======== Data records

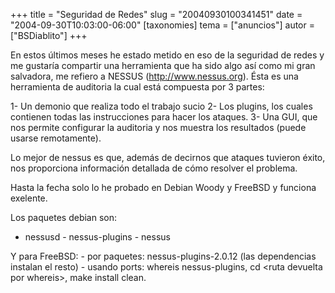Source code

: +++
title = "Seguridad de Redes"
slug = "20040930100341451"
date = "2004-09-30T10:03:00-06:00"
[taxonomies]
tema = ["anuncios"]
autor = ["BSDiablito"]
+++

En estos últimos meses he estado metido en eso de la seguridad de redes
y me gustaría compartir una herramienta que ha sido algo así como mi
gran salvadora, me refiero a NESSUS (http://www.nessus.org). Ésta es una
herramienta de auditoria la cual está compuesta por 3 partes:

<!-- more -->
1- Un demonio que realiza todo el trabajo sucio 2- Los plugins, los
cuales contienen todas las instrucciones para hacer los ataques. 3- Una
GUI, que nos permite configurar la auditoria y nos muestra los
resultados (puede usarse remotamente).

Lo mejor de nessus es que, además de decirnos que ataques tuvieron
éxito, nos proporciona información detallada de cómo resolver el
problema.

Hasta la fecha solo lo he probado en Debian Woody y FreeBSD y funciona
exelente.

Los paquetes debian son:  
- nessusd - nessus-plugins - nessus

Y para FreeBSD: - por paquetes: nessus-plugins-2.0.12 (las dependencias
instalan el resto) - usando ports: whereis nessus-plugins, cd \<ruta
devuelta por whereis\>, make install clean.

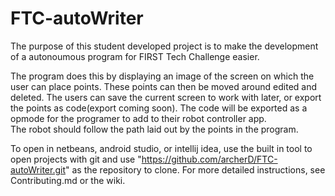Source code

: # FTC-autoWriter

The purpose of this student developed project is to make the development of a autonoumous program for FIRST Tech Challenge easier.

The program does this by displaying an image of the screen on which the user can place points.
These points can then be moved around edited and deleted.
The users can save the current screen to work with later, or export the points as code(export coming soon).
The code will be exported as a opmode for the programer to add to their robot controller app.  
The robot should follow the path laid out by the points in the program.

To open in netbeans, android studio, or intellij idea, use the built in tool to open projects with git and use "https://github.com/archerD/FTC-autoWriter.git" as the repository to clone.
For more detailed instructions, see Contributing.md or the wiki.
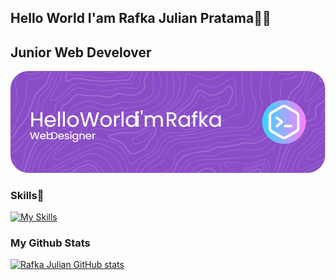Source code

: ## Hello World I'am Rafka Julian Pratama👋👋
## Junior Web Develover

![RafkaJulianee](img/img.png)


### Skills🚀
[![My Skills](https://skillicons.dev/icons?i=html,css,js,php,python,react)](https://skillicons.dev)

### My Github Stats
[![Rafka Julian GitHub stats](https://github-readme-stats.vercel.app/api?username=RafkaJulianee)](https://github.com/anuraghazra/github-readme-stats)




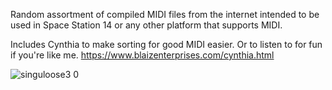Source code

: Random assortment of compiled MIDI files from the internet intended to be used in Space Station 14 or any other platform that supports MIDI. 

Includes Cynthia to make sorting for good MIDI easier. Or to listen to for fun if you're like me. https://www.blaizenterprises.com/cynthia.html

![singuloose3 0](https://github.com/user-attachments/assets/5eaf4350-c7f9-4cb9-8f9f-981e647a7dd2)
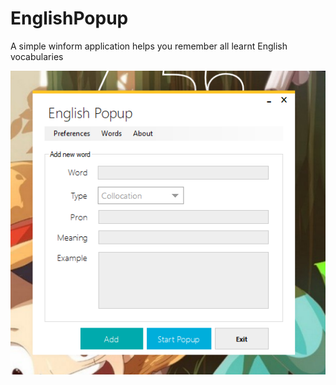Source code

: # EnglishPopup
A simple winform application helps you remember all learnt English vocabularies

![Image](/images/image1.png?raw=true "Main interface")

================

__What is being asked__.
Take the lines from the start of the listing above through the line with "### My Github Stats", both ends included, and copy them exactly, leaving the pictures behind.

__Answer box__.
Source code

: +++
title = "Seguridad de Redes"
slug = "20040930100341451"
date = "2004-09-30T10:03:00-06:00"
[taxonomies]
tema = ["anuncios"]
autor = ["BSDiablito"]
+++

En estos últimos meses he estado metido en eso de la seguridad de redes
y me gustaría compartir una herramienta que ha sido algo así como mi
gran salvadora, me refiero a NESSUS (http://www.nessus.org). Ésta es una
herramienta de auditoria la cual está compuesta por 3 partes:

<!-- more -->
1- Un demonio que realiza todo el trabajo sucio 2- Los plugins, los
cuales contienen todas las instrucciones para hacer los ataques. 3- Una
GUI, que nos permite configurar la auditoria y nos muestra los
resultados (puede usarse remotamente).

Lo mejor de nessus es que, además de decirnos que ataques tuvieron
éxito, nos proporciona información detallada de cómo resolver el
problema.

Hasta la fecha solo lo he probado en Debian Woody y FreeBSD y funciona
exelente.

Los paquetes debian son:  
- nessusd - nessus-plugins - nessus

Y para FreeBSD: - por paquetes: nessus-plugins-2.0.12 (las dependencias
instalan el resto) - usando ports: whereis nessus-plugins, cd \<ruta
devuelta por whereis\>, make install clean.

Source code

: # FTC-autoWriter

The purpose of this student developed project is to make the development of a autonoumous program for FIRST Tech Challenge easier.

The program does this by displaying an image of the screen on which the user can place points.
These points can then be moved around edited and deleted.
The users can save the current screen to work with later, or export the points as code(export coming soon).
The code will be exported as a opmode for the programer to add to their robot controller app.  
The robot should follow the path laid out by the points in the program.

To open in netbeans, android studio, or intellij idea, use the built in tool to open projects with git and use "https://github.com/archerD/FTC-autoWriter.git" as the repository to clone.
For more detailed instructions, see Contributing.md or the wiki.
Source code

: ## Hello World I'am Rafka Julian Pratama👋👋
## Junior Web Develover

![RafkaJulianee](img/img.png)


### Skills🚀
[![My Skills](https://skillicons.dev/icons?i=html,css,js,php,python,react)](https://skillicons.dev)

### My Github Stats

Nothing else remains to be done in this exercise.